Avant de clore ce travail, je vais vous lire un court poème de Kevisa :

Le mot philosophale
Les hommes ont tant parlé,
Chanté et puis crié,
Inventé des langages,
Sans jamais se comprendre.
Ils ont pourtant tenté,
Tout au long des années,
D’emprunter le chemin
Des cœurs et des esprits,
En trouvant le bon mot :
Fraternité, amour,
Dieu, argent, liberté
Et puis encore tant d’autres,
Aucun ne convenait
Pour une vraie communion.
Ils ont désespéré
De pouvoir découvrir
Le mot philosophale
Qui guérirait le mal ;
Alors ils se sont tus
Et ont enfin compris
Que le mot qu’ils cherchaient,
C’était le mot silence.

Au début j’avais tant de choses à dire et puis avec le temps, j’ai compris qu’il  fallait savoir faire silence avant de parler, silence à l’écoute des autres mais surtout silence à l’écoute de soi.

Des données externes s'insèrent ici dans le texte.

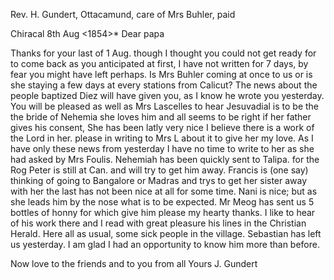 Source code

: Rev. H. Gundert, Ottacamund, care of Mrs Buhler, paid

 Chiracal 8th Aug <1854>*
Dear papa

Thanks for your last of 1 Aug. though I thought you could not get ready for to come back as you anticipated at first, I have not written for 7 days, by fear you might have left perhaps. Is Mrs Buhler coming at once to us or is she staying a few days at every stations from Calicut? The news about the people baptized Diez will have given you, as I know he wrote you yesterday. You will be pleased as well as Mrs Lascelles to hear Jesuvadial is to be the the bride of Nehemia she loves him and all seems to be right if her father gives his consent, She has been latly very nice I believe there is a work of the Lord in her. please in writing to Mrs L about it to give her my love. As I have only these news from yesterday I have no time to write to her as she had asked by Mrs Foulis. Nehemiah has been quickly sent to Talipa. for the Rog Peter is still at Can. and will try to get him away. 
Francis is (one say) thinking of going to Bangalore or Madras and trys to get her sister away with her the last has not been nice at all for some time. Nani is nice; but as she leads him by the nose what is to be expected. Mr Meog has sent us 5 bottles of honny for which give him please my hearty thanks. I like to hear of his work there and I read with great pleasure his lines in the Christian Herald. Here all as usual, some sick people in the village. Sebastian has left us yesterday. I am glad I had an opportunity to know him more than before.

Now love to the friends and to you from all
 Yours J. Gundert

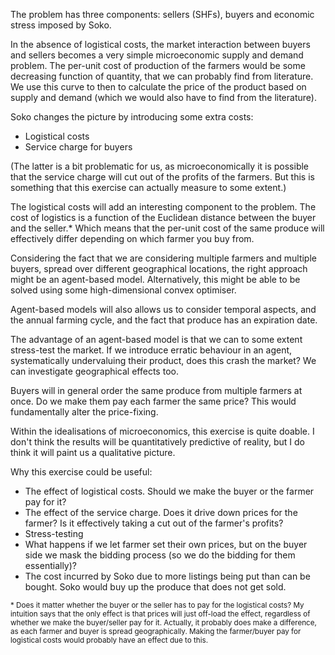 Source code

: The problem has three components: sellers (SHFs), buyers and economic stress imposed by Soko.

In the absence of logistical costs, the market interaction between buyers and sellers becomes a very simple microeconomic supply and demand problem. The per-unit cost of production of the farmers would be some decreasing function of quantity, that we can probably find from literature. We use this curve to then to calculate the price of the product based on supply and demand (which we would also have to find from the literature).

Soko changes the picture by introducing some extra costs:

- Logistical costs
- Service charge for buyers

(The latter is a bit problematic for us, as microeconomically it is possible that the service charge will cut out of the profits of the farmers. But this is something that this exercise can actually measure to some extent.)

The logistical costs will add an interesting component to the problem. The cost of logistics is a function of the Euclidean distance between the buyer and the seller.\* Which means that the per-unit cost of the same produce will effectively differ depending on which farmer you buy from.

Considering the fact that we are considering multiple farmers and multiple buyers, spread over different geographical locations, the right approach might be an agent-based model. Alternatively, this might be able to be solved using some high-dimensional convex optimiser.

Agent-based models will also allows us to consider temporal aspects, and the annual farming cycle, and the fact that produce has an expiration date.

The advantage of an agent-based model is that we can to some extent stress-test the market. If we introduce erratic behaviour in an agent, systematically undervaluing their product, does this crash the market? We can investigate geographical effects too.

Buyers will in general order the same produce from multiple farmers at once. Do we make them pay each farmer the same price? This would fundamentally alter the price-fixing.

Within the idealisations of microeconomics, this exercise is quite doable. I don't think the results will be quantitatively predictive of reality, but I do think it will paint us a qualitative picture.

Why this exercise could be useful:

- The effect of logistical costs. Should we make the buyer or the farmer pay for it?
- The effect of the service charge. Does it drive down prices for the farmer? Is it effectively taking a cut out of the farmer's profits?
- Stress-testing
- What happens if we let farmer set their own prices, but on the buyer side we mask the bidding process (so we do the bidding for them essentially)?
- The cost incurred by Soko due to more listings being put than can be bought. Soko would buy up the produce that does not get sold.

<small> \* Does it matter whether the buyer or the seller has to pay for the logistical costs? My intuition says that the only effect is that prices will just off-load the effect, regardless of whether we make the buyer/seller pay for it. Actually, it probably does make a difference, as each farmer and buyer is spread geographically. Making the farmer/buyer pay for logistical costs would probably have an effect due to this. </small>
<!--stackedit_data:
eyJoaXN0b3J5IjpbOTY0OTk2NDksLTExMjkzMDg2NzgsLTIwNT
MzNjA1NzAsMTEzNzg4MjAwNywxOTk3MzU4NjY0LDEwNDc2NTI4
ODRdfQ==
-->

Silence : apprendre le parler vrai, celui qui consiste à avoir quelque chose à dire.

« Ne parle que si ce que tu as à dire est plus beau que le silence » disait le sage mais alors, avec mes progrès dans le silence, mon « vouloir dire » va se modifier, ma vision du vrai et du juste va se modifier et au bout du compte, lorsque j’aurai vraiment appris à être libre, à être véritablement moi-même, lorsque j’aurai trouvé un « parler juste », issu d’une connaissance juste, aurais-je encore quelque chose à dire ?

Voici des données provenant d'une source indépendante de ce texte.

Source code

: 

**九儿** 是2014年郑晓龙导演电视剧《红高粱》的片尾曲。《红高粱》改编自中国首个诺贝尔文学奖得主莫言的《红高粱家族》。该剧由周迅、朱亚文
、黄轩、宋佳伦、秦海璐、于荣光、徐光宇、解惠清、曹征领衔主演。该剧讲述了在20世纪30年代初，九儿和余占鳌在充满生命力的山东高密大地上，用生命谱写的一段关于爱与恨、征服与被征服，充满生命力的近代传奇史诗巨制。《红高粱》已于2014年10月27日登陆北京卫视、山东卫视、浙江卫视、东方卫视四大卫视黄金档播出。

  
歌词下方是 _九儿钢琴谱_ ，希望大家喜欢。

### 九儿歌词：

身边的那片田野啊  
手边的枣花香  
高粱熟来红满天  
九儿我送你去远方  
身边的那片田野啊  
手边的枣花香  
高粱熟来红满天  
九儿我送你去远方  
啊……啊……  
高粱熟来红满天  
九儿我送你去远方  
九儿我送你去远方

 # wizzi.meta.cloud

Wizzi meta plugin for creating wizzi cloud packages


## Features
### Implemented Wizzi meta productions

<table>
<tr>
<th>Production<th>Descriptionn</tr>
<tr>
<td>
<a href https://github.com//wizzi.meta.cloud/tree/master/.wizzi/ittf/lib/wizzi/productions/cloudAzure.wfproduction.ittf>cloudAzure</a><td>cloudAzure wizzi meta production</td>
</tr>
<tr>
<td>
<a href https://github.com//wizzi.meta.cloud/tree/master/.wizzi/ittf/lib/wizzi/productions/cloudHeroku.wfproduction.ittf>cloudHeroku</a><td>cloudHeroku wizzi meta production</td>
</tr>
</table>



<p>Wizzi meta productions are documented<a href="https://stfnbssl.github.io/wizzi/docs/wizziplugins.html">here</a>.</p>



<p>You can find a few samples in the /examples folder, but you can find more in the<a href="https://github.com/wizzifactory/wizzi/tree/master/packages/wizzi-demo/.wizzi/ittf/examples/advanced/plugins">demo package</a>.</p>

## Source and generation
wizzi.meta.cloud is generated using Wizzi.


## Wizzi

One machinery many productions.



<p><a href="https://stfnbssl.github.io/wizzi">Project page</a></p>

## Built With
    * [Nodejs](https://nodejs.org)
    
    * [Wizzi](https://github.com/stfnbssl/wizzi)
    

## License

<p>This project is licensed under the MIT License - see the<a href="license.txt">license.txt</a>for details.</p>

Il y a dans le cabinet de réflexion un symbole inexprimable qui n’a pas de support matériel et qui est pourtant plus présent que n’importe quel autre: le silence.

Je terminerai avec cette histoire maçonnique: « Après plusieurs années de travail de méditation sur lui-même, un F\ s’en retourne retrouver son vieux Maître\

- Le Vieux Maître lui demanda : « Qu’as-tu appris ? »
- Le F\ répondit un seul mot : « silence ».
- Et le vieux Maître lui répondit : « bavard »

VM\ J’ai dit

C\ R\

Bibliographie :
Le poète Antoine Kevisa
Le silence : Lecture et support de planches diverses

Glossaire :
Le silence : ce n’est pas l’absence de bruit qui constitue le silence au regard de la philosophie, mais l’absence ou l’abolition de la parole.
Le silence apanage de la nature est rompu par la culture, c’est-à-dire par l’apparition du langage.
Il comporte des degrés : du point zéro du langage  (silence absolu) au discours philosophique (suppression du silence) en passant par les différentes formes du discours non philosophique. 
Si le silence renvoie à l’inintelligibilité, certaines conséquences en découlent, par exemple, parler pour ne rien dire est alors un aspect du silence et à la limite dans l’hypothèse ou le langage serait conçu comme inadéquat au réel, nous serions condamnés à nous taire et à désigner du doigt les objets.